[INPUT DATA — start]

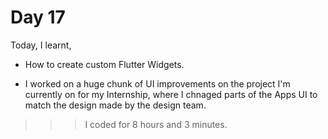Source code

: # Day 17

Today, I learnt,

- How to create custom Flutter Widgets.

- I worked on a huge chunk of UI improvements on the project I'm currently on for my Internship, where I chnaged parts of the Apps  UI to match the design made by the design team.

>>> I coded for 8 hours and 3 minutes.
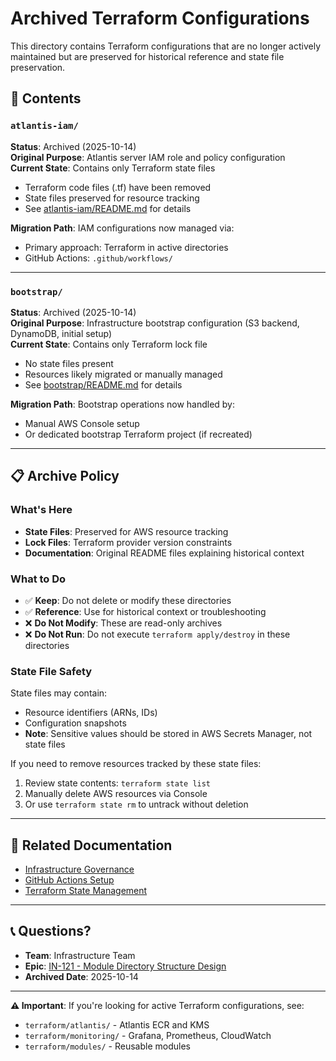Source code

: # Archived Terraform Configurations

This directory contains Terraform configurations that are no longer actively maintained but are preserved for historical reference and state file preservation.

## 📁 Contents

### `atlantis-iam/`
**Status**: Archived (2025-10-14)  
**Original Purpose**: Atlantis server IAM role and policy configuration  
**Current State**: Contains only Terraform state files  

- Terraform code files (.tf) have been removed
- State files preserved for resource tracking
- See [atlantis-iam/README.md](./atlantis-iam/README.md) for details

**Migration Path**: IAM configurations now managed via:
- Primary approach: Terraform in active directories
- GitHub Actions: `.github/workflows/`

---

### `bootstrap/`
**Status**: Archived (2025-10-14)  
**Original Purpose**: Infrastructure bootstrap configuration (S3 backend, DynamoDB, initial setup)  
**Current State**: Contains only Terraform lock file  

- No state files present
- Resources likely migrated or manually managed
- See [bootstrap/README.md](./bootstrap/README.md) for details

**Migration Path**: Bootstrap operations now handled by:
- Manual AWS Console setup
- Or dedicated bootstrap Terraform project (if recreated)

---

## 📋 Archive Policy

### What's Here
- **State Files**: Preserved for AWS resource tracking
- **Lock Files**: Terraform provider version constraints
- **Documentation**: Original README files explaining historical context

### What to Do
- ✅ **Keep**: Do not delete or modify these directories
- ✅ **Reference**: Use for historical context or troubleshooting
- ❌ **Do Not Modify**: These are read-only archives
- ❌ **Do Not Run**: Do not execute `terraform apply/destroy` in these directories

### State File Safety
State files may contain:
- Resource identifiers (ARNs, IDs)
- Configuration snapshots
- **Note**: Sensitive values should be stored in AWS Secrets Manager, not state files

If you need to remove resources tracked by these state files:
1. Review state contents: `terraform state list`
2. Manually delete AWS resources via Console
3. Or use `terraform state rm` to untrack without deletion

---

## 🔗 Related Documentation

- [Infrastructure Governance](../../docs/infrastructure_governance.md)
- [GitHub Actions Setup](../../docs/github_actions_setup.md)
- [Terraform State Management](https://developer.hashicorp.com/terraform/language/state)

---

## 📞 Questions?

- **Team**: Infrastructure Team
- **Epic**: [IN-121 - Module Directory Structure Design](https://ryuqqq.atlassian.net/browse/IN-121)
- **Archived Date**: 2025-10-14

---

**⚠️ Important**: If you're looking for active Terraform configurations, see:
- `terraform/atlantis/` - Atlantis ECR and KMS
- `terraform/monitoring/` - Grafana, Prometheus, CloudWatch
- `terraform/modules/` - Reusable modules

[INPUT DATA — finish]

# WHAT YOU NEED TO DO
Anywhere the listing shows the word "Infrastructure", copy the full line.

# EXERCISE RESPONSE
**Original Purpose**: Infrastructure bootstrap configuration (S3 backend, DynamoDB, initial setup)  
- [Infrastructure Governance](../../docs/infrastructure_governance.md)
- **Team**: Infrastructure Team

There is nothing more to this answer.